Your instructions ->
From the records below, please return each line that holds the word "stui".

Data shown ->

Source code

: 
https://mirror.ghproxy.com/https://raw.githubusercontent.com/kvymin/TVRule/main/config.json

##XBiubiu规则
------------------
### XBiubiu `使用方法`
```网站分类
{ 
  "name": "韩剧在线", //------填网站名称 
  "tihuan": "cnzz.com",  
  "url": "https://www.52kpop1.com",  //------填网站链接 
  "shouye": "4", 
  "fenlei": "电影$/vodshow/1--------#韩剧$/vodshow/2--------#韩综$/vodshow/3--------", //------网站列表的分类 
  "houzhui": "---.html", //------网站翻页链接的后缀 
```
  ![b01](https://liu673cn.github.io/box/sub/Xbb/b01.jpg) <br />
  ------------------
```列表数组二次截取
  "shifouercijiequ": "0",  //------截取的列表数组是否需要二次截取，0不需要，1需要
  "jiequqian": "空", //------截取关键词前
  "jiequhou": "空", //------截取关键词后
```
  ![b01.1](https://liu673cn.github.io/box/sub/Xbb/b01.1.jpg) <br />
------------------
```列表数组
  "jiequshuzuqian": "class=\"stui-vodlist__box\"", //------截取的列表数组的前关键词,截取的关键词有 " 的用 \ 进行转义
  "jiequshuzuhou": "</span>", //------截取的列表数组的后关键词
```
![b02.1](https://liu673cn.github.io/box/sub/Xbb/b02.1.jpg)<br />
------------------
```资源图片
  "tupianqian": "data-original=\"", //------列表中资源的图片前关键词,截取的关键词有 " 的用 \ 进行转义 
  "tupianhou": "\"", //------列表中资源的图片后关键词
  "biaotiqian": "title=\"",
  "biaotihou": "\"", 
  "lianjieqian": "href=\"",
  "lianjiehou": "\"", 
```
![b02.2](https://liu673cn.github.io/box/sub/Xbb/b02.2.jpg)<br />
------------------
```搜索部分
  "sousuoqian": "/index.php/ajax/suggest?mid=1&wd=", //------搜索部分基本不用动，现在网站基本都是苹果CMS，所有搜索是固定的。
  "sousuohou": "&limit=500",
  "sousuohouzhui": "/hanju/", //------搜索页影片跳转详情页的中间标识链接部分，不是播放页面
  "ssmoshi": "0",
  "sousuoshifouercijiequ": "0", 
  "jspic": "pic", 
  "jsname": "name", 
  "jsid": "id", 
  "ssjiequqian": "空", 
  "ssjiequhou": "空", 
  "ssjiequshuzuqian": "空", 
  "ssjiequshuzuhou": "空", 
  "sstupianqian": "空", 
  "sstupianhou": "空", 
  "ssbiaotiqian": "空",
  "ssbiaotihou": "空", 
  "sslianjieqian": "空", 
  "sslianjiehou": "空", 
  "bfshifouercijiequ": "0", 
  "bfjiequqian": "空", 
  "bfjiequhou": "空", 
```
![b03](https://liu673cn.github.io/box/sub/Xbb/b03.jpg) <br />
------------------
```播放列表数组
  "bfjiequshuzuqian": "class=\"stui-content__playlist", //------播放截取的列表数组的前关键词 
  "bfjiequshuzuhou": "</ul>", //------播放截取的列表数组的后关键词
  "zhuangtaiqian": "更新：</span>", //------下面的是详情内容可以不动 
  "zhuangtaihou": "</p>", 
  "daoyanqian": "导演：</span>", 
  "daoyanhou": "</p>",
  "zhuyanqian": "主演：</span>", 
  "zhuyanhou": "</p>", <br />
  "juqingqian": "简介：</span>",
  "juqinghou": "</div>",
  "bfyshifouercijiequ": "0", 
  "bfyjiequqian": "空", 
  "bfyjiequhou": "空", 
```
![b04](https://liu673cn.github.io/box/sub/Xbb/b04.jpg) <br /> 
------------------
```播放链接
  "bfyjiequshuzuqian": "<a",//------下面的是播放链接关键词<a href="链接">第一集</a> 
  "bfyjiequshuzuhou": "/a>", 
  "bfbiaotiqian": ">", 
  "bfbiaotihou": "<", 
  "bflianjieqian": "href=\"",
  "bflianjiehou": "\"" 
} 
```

Task solution ->
  "jiequshuzuqian": "class=\"stui-vodlist__box\"", //------截取的列表数组的前关键词,截取的关键词有 " 的用 \ 进行转义
  "bfjiequshuzuqian": "class=\"stui-content__playlist", //------播放截取的列表数组的前关键词 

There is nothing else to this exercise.